§ TASK
The answer must be a single number: the count of lines below that contain the string "also".

THE INPUT: Begin

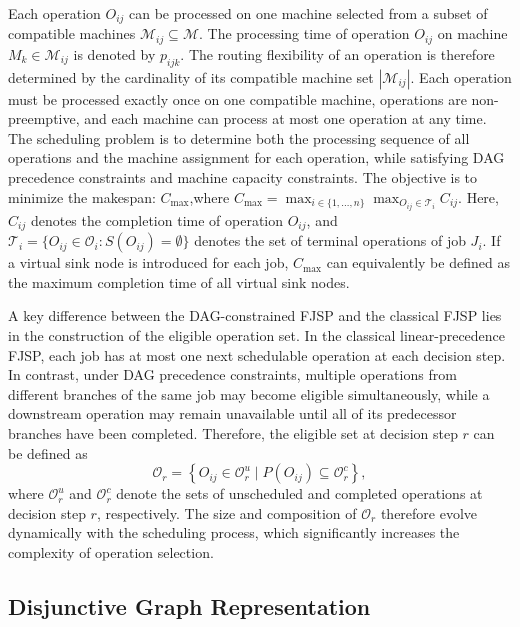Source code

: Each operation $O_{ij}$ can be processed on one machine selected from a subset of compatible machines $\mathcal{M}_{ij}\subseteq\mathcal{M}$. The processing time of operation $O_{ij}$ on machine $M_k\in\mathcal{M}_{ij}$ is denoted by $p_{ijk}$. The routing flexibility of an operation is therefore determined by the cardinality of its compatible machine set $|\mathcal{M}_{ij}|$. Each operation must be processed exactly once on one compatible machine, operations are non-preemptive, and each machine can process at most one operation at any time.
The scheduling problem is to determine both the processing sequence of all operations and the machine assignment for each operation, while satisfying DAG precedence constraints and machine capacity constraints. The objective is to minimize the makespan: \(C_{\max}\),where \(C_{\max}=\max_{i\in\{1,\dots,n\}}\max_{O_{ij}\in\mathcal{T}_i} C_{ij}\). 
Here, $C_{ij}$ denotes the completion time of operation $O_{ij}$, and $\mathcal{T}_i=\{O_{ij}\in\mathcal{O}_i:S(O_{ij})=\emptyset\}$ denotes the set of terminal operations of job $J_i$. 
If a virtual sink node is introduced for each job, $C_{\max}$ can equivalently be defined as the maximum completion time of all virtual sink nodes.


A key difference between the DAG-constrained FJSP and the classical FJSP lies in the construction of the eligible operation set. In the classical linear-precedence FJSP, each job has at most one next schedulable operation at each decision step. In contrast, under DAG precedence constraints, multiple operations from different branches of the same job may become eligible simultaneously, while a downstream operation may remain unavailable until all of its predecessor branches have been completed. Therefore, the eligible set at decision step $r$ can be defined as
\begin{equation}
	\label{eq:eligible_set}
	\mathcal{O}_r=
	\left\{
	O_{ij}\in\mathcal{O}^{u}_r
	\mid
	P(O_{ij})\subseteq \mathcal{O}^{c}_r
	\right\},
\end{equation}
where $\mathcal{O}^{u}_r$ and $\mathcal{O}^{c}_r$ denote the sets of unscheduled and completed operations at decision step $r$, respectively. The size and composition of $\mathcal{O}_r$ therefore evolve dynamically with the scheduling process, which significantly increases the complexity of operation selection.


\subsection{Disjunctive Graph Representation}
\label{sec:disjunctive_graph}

THE INPUT: End
THE INPUT: Begin

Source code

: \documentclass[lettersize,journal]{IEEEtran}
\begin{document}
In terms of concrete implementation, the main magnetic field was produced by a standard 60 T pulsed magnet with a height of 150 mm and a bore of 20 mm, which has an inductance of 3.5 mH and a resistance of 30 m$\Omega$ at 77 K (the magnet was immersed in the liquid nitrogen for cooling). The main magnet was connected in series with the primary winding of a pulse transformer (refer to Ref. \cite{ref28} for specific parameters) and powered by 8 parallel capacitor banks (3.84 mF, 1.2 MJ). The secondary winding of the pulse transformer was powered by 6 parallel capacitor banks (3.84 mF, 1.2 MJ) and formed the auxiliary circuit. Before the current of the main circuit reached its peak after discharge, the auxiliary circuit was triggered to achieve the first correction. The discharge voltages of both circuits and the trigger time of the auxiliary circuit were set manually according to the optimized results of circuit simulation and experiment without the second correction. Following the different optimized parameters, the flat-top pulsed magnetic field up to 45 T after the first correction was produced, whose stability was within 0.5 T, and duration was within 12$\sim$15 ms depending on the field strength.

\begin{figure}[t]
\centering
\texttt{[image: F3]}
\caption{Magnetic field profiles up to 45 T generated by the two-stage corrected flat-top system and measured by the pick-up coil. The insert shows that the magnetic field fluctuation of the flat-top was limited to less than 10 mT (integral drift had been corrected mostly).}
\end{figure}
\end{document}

THE INPUT: End
THE INPUT: Begin

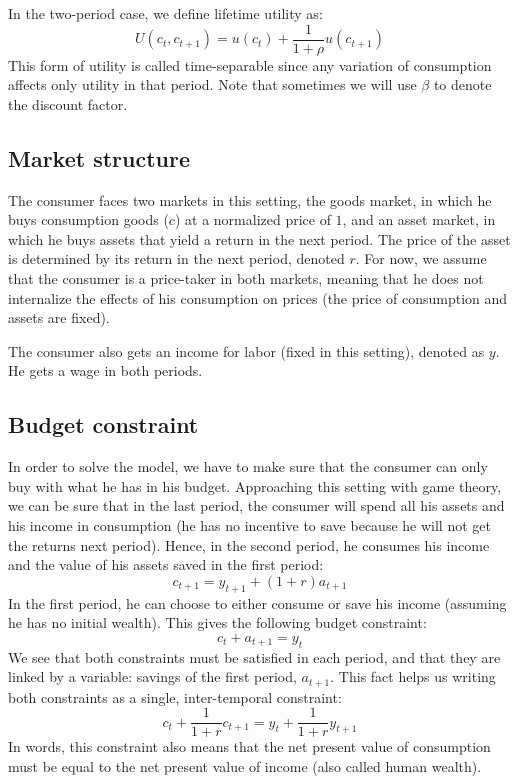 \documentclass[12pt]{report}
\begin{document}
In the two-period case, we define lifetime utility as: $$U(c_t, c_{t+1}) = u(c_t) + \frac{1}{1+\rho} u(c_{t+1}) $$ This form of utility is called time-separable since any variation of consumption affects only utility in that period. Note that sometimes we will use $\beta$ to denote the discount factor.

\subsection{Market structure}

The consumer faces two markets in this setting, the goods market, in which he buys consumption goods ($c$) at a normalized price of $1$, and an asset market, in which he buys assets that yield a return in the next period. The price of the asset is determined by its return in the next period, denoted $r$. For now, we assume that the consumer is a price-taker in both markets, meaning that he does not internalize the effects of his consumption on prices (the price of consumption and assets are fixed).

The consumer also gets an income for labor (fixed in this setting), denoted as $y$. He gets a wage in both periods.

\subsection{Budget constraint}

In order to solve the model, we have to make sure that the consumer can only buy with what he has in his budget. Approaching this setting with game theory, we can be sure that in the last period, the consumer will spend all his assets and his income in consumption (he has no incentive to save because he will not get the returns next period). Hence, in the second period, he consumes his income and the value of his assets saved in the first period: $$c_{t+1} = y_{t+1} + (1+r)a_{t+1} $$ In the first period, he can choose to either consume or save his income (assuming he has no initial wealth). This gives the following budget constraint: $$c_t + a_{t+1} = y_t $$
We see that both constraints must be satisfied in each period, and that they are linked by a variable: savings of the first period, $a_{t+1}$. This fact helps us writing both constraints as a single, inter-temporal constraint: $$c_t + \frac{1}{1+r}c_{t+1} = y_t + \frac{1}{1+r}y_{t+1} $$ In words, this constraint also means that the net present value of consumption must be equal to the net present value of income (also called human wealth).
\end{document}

THE INPUT: End

§ FINISHED TASK
2